僕がそうだから言いたいんだけど「『悩んでも答えが出ないことを悩んでも仕方ない』のをわかった上でどこまで悩めるか?」は、”いろんな視点”を持つために有効な練習法だと思うので、実際何に悩んでるかは別として、大きく得るものがある。一人で悩む分には誰に迷惑をかけるわけでもないし。
”いろんな方向から考える力”を持ってると、多くの人から好かれるのは間違いないと思うんだよね!人間、誰かに共感してほしいもんだし。考え方は十人十色だけど、自分ひとりで三色くらい持っていられれば、一色の人よりも多くと仲良くできるのはきっと間違いない。
二面性についても似たような感じで、善いものを善い、悪いものを悪いとしか見れないより、なんでも疑ってかかりたい。いわゆるステレオタイプっていう「一般的に」そうだと思われてることを疑うのは難しいし勇気がいるけど、普通なことに普通じゃないって言えるヤツは…かっこいいと思うんだよね!

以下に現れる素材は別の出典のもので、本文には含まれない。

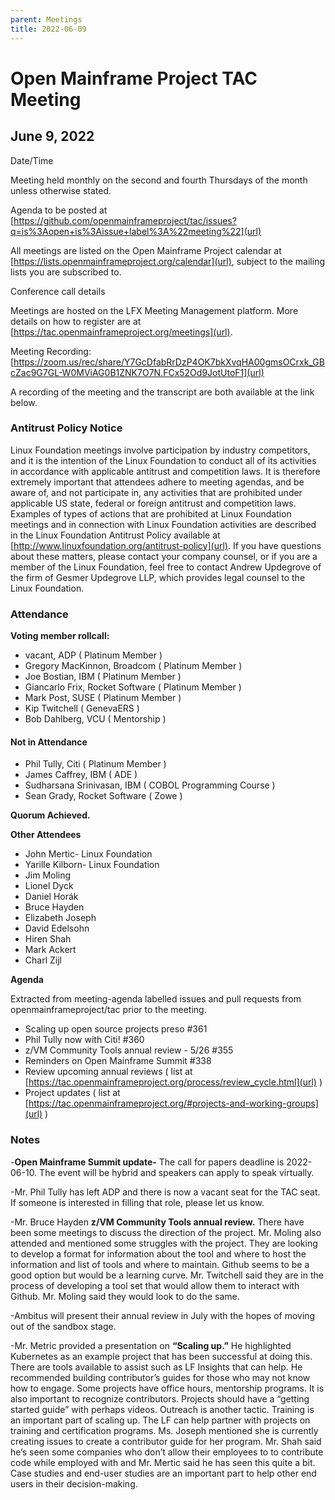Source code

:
 ```yaml
---
parent: Meetings
title: 2022-06-09
---
```


# Open Mainframe Project TAC Meeting 
## June 9, 2022

Date/Time

Meeting held monthly on the second and fourth Thursdays of the month unless otherwise stated. 

Agenda to be posted at [https://github.com/openmainframeproject/tac/issues?q=is%3Aopen+is%3Aissue+label%3A%22meeting%22](url)

All meetings are listed on the Open Mainframe Project calendar at [https://lists.openmainframeproject.org/calendar](url), subject to the mailing lists you are subscribed to.

Conference call details

Meetings are hosted on the LFX Meeting Management platform. More details on how to register are at [https://tac.openmainframeproject.org/meetings](url).

Meeting Recording: [https://zoom.us/rec/share/Y7GcDfabRrDzP4OK7bkXvqHA00gmsOCrxk_GBcZac9G7GL-W0MViAG0B1ZNK7O7N.FCx52Od9JotUtoF1](url)


A recording of the meeting and the transcript are both available at the link below.

### Antitrust Policy Notice

Linux Foundation meetings involve participation by industry competitors, and it is the intention of the Linux Foundation to conduct all of its activities in accordance with applicable antitrust and competition laws. It is therefore extremely important that attendees adhere to meeting agendas, and be aware of, and not participate in, any activities that are prohibited under applicable US state, federal or foreign antitrust and competition laws.
Examples of types of actions that are prohibited at Linux Foundation meetings and in connection with Linux Foundation activities are described in the Linux Foundation Antitrust Policy available at [http://www.linuxfoundation.org/antitrust-policy](url). If you have questions about these matters, please contact your company counsel, or if you are a member of the Linux Foundation, feel free to contact Andrew Updegrove of the firm of Gesmer Updegrove LLP, which provides legal counsel to the Linux Foundation.

### Attendance

**Voting member rollcall:**

-  vacant, ADP ( Platinum Member )
-  Gregory MacKinnon, Broadcom ( Platinum Member )
-  Joe Bostian, IBM ( Platinum Member )
-  Giancarlo Frix, Rocket Software ( Platinum Member )
-  Mark Post, SUSE ( Platinum Member )
-  Kip Twitchell ( GenevaERS )
-  Bob Dahlberg, VCU ( Mentorship )
 
#### Not in Attendance
-  Phil Tully, Citi ( Platinum Member )
-  James Caffrey, IBM ( ADE )
-  Sudharsana Srinivasan, IBM ( COBOL Programming Course )
-  Sean Grady, Rocket Software ( Zowe )

**Quorum Achieved.**


**Other Attendees**

- John Mertic- Linux Foundation
- Yarille Kilborn- Linux Foundation
- Jim Moling
- Lionel Dyck
- Daniel Horák
- Bruce Hayden
- Elizabeth Joseph
- David Edelsohn
- Hiren Shah
- Mark Ackert
- Charl Zijl

**Agenda**

Extracted from meeting-agenda labelled issues and pull requests from openmainframeproject/tac prior to the meeting.

- Scaling up open source projects preso #361
- Phil Tully now with Citi! #360
- z/VM Community Tools annual review - 5/26 #355
- Reminders on Open Mainframe Summit #338
- Review upcoming annual reviews ( list at [https://tac.openmainframeproject.org/process/review_cycle.html](url) )
- Project updates ( list at [https://tac.openmainframeproject.org/#projects-and-working-groups](url) )


### Notes

-**Open Mainframe Summit update-** The call for papers deadline is 2022-06-10. The event will be hybrid and speakers can apply to speak virtually.


-Mr. Phil Tully has left ADP and there is now a vacant seat for the TAC seat. If someone is interested in filling that role, please let us know.

-Mr. Bruce Hayden **z/VM Community Tools annual review.** There have been some meetings to discuss the direction of the project. Mr. Moling also attended and mentioned some struggles with the project. They are looking to develop a format for information about the tool and where to host the information and list of tools and where to maintain. Github seems to be a good option but would be a learning curve. Mr. Twitchell said they are in the process of developing a tool set that would allow them to interact with Github. Mr. Moling said they would look to do the same.

-Ambitus will present their annual review in July with the hopes of moving out of the sandbox stage. 

-Mr. Metric provided a presentation on **“Scaling up.”** He highlighted Kubernetes as an example project that has been successful at doing this. There are tools available to assist such as LF Insights that can help. He recommended building contributor’s guides for those who may not know how to engage. Some projects have office hours, mentorship programs. It is also important to recognize contributors. Projects should have a “getting started guide” with perhaps videos. Outreach is another tactic. Training is an important part of scaling up. The LF can help partner with projects on training and certification programs. Ms. Joseph mentioned she is currently creating issues to create a contributor guide for her program. Mr. Shah said he’s seen some companies who don’t allow their employees to to contribute code while employed with and Mr. Mertic said he has seen this quite a bit. Case studies and end-user studies are an important part to help other end users in their decision-making.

でももしかすると…こういうこと考えながら生きてる人はめんどくさそうだって思う人もきっといるんだよね。「ひとつの見方しかもてないことが悔しいと思う人」には、この話は有意義だろうけど、「自分の信じる道しかない人」には、ただの迷惑か。
二面性から二面性を見てる…みたいな?ああ、答えが出ない悩み(笑)。
投稿: 長男 | 2016年3月 2日 (水) 01時08分
こちらもダラダラとレス。大したことは書かない。
「悩んでも仕方ないことを悩む意味」は、もはや別の行為。視点が後方にあって、悩んでる自分を見てる時点で、実は本節の悩みから逸脱してる気がする。本当に無理な悩みは、本当に仕方ないものだから、元ネタで言う「たいていの場合はどうしていいかわからなくなっているだけ」のパターンだと思うね。例えそこで答えが出なくてもな。だからそれは有意義たり得る。
視点の多さが好かれることに繋がるという意見には同意出来ない。視点の多さは時に純度を濁らせるから、実際は、
敵も味方も増える。
が正解。八方美人という言葉もあるからな。「一色の人が凄く強い光の場合」もあるって話。
ただ、それを理解した上で、そっちにしか動けないケースも多い。疑り深いのと真実から目を背けるのは違うからな。認めるか否定するかのさじ加減が、たぶん長男が思ってる以上に重要。わがままと信念の違い、、、とも違うかな。どちらかと言えば単純な経験則かも。賢くなれよ、と。
「めんどくさい」に関しては、まさに娘にこの文書を読ませた時の感想だった。でも瞬間「確かに」とおも思ったんだよな。視点を増やすことで必ずしもメリットばかりがあるわけじゃない、「という視点」をもっと考えた方がよかったかな、って話。まぁ長男が書いてる「二面性から二面性を見てる」のと同じかも知れないけどさ。